Mr. Lavrov has answered questions posed by the General Director of Rossiya Segodnya International News Agency, Dmitry Kiselev (photo), on the most pressing issues regarding Russian foreign policy and the international agenda.

Key statements made by Russia’s FM Sergei Lavrov in his interview to Sputnik:

Moscow did not turn to Collective Security Treaty Organization (CSTO) partners with a request for assistance in connection with the special operation in Ukraine. “We have not made such a request to anyone. We proceed from the fact that we have everything necessary to solve the tasks of the special military operation, to end the war that the West started through the Ukrainian regime even after the coup d’etat.”

It seems that the West will supply Kiev with modern military equipment together with foreign combat crews. “All types of weapons that have already been partially transferred, and especially those that have been announced, according to experts, it is impossible for Ukrainians to work on these systems, trained or having passed some two-month or even three-month courses.
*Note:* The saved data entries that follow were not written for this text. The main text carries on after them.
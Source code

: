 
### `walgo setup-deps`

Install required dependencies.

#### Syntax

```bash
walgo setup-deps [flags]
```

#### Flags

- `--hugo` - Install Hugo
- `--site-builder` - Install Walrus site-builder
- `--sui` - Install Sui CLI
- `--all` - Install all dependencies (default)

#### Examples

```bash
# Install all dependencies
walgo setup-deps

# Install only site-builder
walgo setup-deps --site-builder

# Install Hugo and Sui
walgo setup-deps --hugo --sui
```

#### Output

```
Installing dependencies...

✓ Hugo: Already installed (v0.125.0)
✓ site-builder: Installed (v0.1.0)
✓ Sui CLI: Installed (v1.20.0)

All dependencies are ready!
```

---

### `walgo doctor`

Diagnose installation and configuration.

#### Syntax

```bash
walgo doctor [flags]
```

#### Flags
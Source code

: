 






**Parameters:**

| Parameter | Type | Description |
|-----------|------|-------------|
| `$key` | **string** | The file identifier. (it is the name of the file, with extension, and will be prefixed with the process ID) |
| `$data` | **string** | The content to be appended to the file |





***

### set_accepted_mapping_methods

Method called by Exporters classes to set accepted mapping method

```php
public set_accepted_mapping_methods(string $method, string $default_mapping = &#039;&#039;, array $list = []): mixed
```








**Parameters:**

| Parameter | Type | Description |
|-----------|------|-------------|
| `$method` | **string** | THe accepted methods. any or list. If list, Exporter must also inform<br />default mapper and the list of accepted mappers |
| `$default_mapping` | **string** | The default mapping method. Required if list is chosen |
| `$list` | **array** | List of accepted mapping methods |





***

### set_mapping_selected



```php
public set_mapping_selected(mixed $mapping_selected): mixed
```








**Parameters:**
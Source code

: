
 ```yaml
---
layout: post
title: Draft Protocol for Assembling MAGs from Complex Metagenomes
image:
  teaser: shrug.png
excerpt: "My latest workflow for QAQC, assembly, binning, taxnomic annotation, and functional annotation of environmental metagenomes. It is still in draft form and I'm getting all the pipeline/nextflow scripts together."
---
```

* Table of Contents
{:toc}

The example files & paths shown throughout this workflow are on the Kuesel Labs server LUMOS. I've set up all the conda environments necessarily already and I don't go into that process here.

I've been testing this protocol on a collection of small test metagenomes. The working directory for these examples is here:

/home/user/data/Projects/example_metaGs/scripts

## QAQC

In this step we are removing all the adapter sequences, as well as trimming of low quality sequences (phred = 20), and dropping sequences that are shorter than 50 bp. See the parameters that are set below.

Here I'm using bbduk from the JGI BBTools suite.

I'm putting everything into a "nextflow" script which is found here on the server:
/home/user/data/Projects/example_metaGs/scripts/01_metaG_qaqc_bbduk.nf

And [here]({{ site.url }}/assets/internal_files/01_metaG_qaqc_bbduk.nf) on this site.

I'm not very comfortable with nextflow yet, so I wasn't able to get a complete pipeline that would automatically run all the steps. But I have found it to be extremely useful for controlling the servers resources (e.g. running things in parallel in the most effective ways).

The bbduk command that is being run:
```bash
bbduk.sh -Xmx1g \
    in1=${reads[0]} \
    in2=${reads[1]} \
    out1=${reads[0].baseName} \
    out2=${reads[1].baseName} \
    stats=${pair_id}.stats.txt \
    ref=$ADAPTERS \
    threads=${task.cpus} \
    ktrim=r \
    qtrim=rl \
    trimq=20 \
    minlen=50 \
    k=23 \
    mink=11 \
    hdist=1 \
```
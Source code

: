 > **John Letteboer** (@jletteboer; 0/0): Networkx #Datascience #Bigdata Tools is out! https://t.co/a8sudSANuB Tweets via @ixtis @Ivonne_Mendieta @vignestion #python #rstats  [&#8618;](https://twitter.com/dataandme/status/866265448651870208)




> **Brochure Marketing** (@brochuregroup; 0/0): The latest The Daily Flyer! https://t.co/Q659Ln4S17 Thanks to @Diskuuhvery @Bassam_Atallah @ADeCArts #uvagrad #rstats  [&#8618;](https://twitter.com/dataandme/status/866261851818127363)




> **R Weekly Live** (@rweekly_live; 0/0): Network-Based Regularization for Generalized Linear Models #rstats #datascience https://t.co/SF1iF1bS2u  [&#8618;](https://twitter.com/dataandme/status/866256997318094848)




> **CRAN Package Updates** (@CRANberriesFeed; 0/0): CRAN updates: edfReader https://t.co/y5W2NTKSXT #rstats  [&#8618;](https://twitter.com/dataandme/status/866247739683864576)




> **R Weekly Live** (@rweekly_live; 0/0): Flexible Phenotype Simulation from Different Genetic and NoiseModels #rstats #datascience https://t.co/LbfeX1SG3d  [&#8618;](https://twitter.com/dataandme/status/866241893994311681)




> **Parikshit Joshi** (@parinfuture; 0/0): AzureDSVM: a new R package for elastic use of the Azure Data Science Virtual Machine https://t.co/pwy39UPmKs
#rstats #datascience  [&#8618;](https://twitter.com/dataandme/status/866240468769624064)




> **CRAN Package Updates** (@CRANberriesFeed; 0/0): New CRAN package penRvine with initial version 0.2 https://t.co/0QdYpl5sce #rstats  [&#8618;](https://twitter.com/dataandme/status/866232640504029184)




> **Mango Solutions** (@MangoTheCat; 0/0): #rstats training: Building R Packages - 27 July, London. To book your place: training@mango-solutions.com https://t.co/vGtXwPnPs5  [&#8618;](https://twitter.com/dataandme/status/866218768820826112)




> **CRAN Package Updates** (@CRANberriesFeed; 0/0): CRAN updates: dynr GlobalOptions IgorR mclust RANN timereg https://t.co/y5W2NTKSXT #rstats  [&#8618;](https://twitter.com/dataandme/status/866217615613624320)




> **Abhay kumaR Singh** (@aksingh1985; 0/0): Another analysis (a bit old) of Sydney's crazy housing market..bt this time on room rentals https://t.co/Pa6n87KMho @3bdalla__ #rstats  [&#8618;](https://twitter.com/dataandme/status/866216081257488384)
There are systems, according to specialists, that cannot be trained for in the foreseeable future, and if they are supplied, then most likely it will be done together with combat crews.”

The more long-range weapons are supplied to the Kiev regime by the West, the further they need to be moved away from Russian territory.

Russia wants the conflict with Ukraine to end, but the time factor is not the main issue.

The United States deprives nations of the right to remember their own history; their task is to melt everyone into “Americans”.

The US conviction of its own superiority and infallibility is the main reason for Russia’s current confrontation with the West.

The West is hoping for a strategic defeat for Russia so that it cannot recover for decades.

Nobody is trying to convince Kiev to return to negotiations with Moscow; Zelensky himself does not feel like an independent figure, he is being manipulated.

The presumption that Russia refuses to negotiate on Ukraine is a lie.

The West is now “eyeing” Moldova for the role of “next Ukraine”; its president is ready for almost anything.

The West, on an almost “daily” basis, forces developing countries, including those in Africa, to implement sanctions against Russia;

The ideas of different countries increasing trade in national currencies are emerging because of US actions, which violate all the boundaries of decency with the US dollar.

Relations between Russia and China are superior in quality to a military alliance; they have no restrictions, limits or taboo topics; China already began to reduce dependence on Western financial mechanisms.

Nuland made a confession, rejoicing at the explosions on the Nord Stream pipelines; her words reflect the direct participation of the United States in the terrorist attack.

The United States “crushed” the European Union under itself, depriving it of the last signs of independence.

Lavrov says he is for peace, follows philosophy ‘if you want peace, always be ready to defend yourself.’